SpamAssassin is a tool designed to detect e-mails that may be potential spam. SpamAssassin detects spam by two methods. First, it analyzes e-mails for commonly used occurrences of phrases or subject matter commonly found in spams. It then adds a corresponding score to the e-mail.

SpamAssassin also may call upon Bayesian filtering to analyze the e-mail for special phrases or words that occur in spam that you commonly receive. This feature is personalized to content of the e-mails that you receive; that is to say, your database of tokens will differ significantly from the database of tokens another user will have collected over time.

SpamAssassin configuration files are stored in the user's home directory inside a hidden directory of your home directory called .spamassassin/.

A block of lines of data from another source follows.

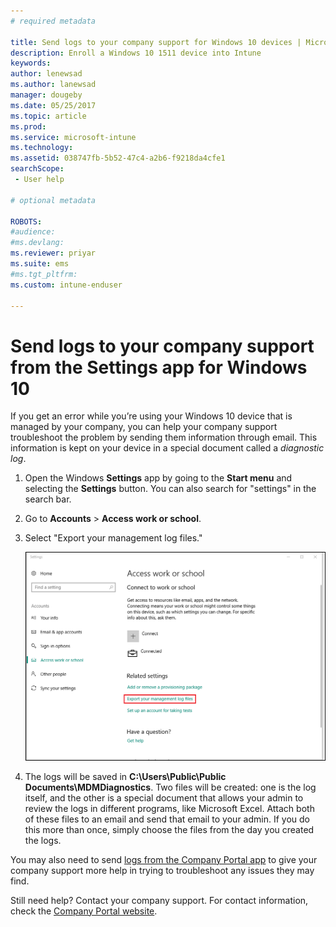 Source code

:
 ```yaml
---
# required metadata

title: Send logs to your company support for Windows 10 devices | Microsoft Docs
description: Enroll a Windows 10 1511 device into Intune
keywords:
author: lenewsad
ms.author: lanewsad
manager: dougeby
ms.date: 05/25/2017
ms.topic: article
ms.prod:
ms.service: microsoft-intune
ms.technology:
ms.assetid: 038747fb-5b52-47c4-a2b6-f9218da4cfe1
searchScope:
 - User help

# optional metadata

ROBOTS:  
#audience:
#ms.devlang:
ms.reviewer: priyar
ms.suite: ems
#ms.tgt_pltfrm:
ms.custom: intune-enduser

---
```


# Send logs to your company support from the Settings app for Windows 10

If you get an error while you’re using your Windows 10 device that is managed by your company, you can help your company support troubleshoot the problem by sending them information through email. This information is kept on your device in a special document called a _diagnostic log_.

1. Open the Windows **Settings** app by going to the **Start menu** and selecting the **Settings** button. You can also search for "settings" in the search bar.
2. Go to **Accounts** > **Access work or school**.
3. Select "Export your management log files."

   ![The "Access work or school screen", which presents the Export option underneath the "Related settings" heading.](./media/w10-export-logs.png)

4. The logs will be saved in **C:\Users\Public\Public Documents\MDMDiagnostics**. Two files will be created: one is the log itself, and the other is a special document that allows your admin to review the logs in different programs, like Microsoft Excel. Attach both of these files to an email and send that email to your admin. If you do this more than once, simply choose the files from the day you created the logs. 

You may also need to send [logs from the Company Portal app](send-logs-to-your-it-admin-cp-windows.md) to give your company support more help in trying to troubleshoot any issues they may find. 

Still need help? Contact your company support. For contact information, check the [Company Portal website](https://portal.manage.microsoft.com#HelpDeskDialog).
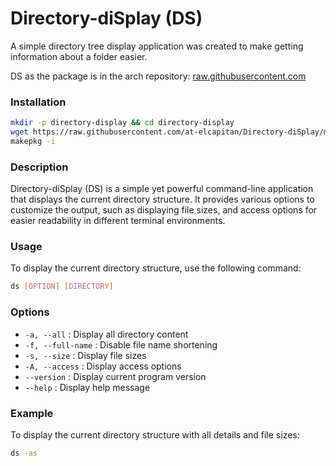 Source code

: 
# Directory-diSplay (DS)

A simple directory tree display application was created to make getting information about a folder easier.

DS as the package is in the arch repository: [raw.githubusercontent.com](https://raw.githubusercontent.com/EICapitan/at-repository/master/x86_64/)

### Installation

```sh
mkdir -p directory-display && cd directory-display
wget https://raw.githubusercontent.com/at-elcapitan/Directory-diSplay/master/PKGBUILD
makepkg -i
```

### Description

Directory-diSplay (DS) is a simple yet powerful command-line application that displays the current directory structure. It provides various options to customize the output, such as displaying file sizes, and access options for easier readability in different terminal environments.

### Usage

To display the current directory structure, use the following command:

```sh
ds [OPTION] [DIRECTORY]
```

### Options

- `-а, --all`          : Display all directory content
- `-f, --full-name`    : Disable file name shortening
- `-s, --size`         : Display file sizes
- `-A, --access`       : Display access options
- `--version`          : Display current program version
- `--help`             : Display help message

### Example

To display the current directory structure with all details and file sizes:

```sh
ds -as
```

Editing and Syntax Checking

Editing

Inside your SpamAssassin directory (/home/yourusername/.spamassassin), are several files of interest (quoted from the sa-learn manual man -S 1 sa-learn):

  • bayes_toks: The database of tokens, containing the tokens learnt, their count of occurrences in ham and spam, and the message count of the last message they were seen in. This database also contains some 'magic' tokens, as follows: the number of ham and spam messages learnt, the number of tokens in the database, the message-count of the last expiry run, the message-count of the oldest token in the database, and the message-count of the current message (to the nearest 5000). This is a database file, using the first one of the following database modules that SpamAssassin can find in your perl installation: "DB_File", "GDBM_File", "NDBM_File", or "SDBM_File".
  • bayes_seen: A map of message-ID to what that message was learnt as. This is used so that SpamAssassin can avoid re-learning a message it's already seen, and so it can reverse the training if you later decide that message was previously learnt incorrectly. This is a database file, using the first one of the following database modules that SpamAssassin can find in your perl installation: "DB_File", "GDBM_File", "NDBM_File", or "SDBM_File".
  • bayes_journal: While SpamAssassin is scanning mails, it needs to track which tokens it uses in its calculations. So that many processes can read the databases simultaneously, but only one can write at a time, this uses a 'journal' file. When you run "sa-learn --rebuild", the journal is read, and the tokens that were accessed during the journal's lifetime will have their last-access time updated in the "bayes_toks" database.
  • auto-whitelist: The auto-whitelist contains e-mail addresses that are whitelisted, or in other words, senders whose chances of being labeled as spam are greatly reduced. This is automatically updated whenever an e-mail is learned as ham or if you train SpamAssassin to learn the e-mail as ham through sa-learn.
  • user_prefs: Your SpamAssassin preferences file — the file we're interested in editing.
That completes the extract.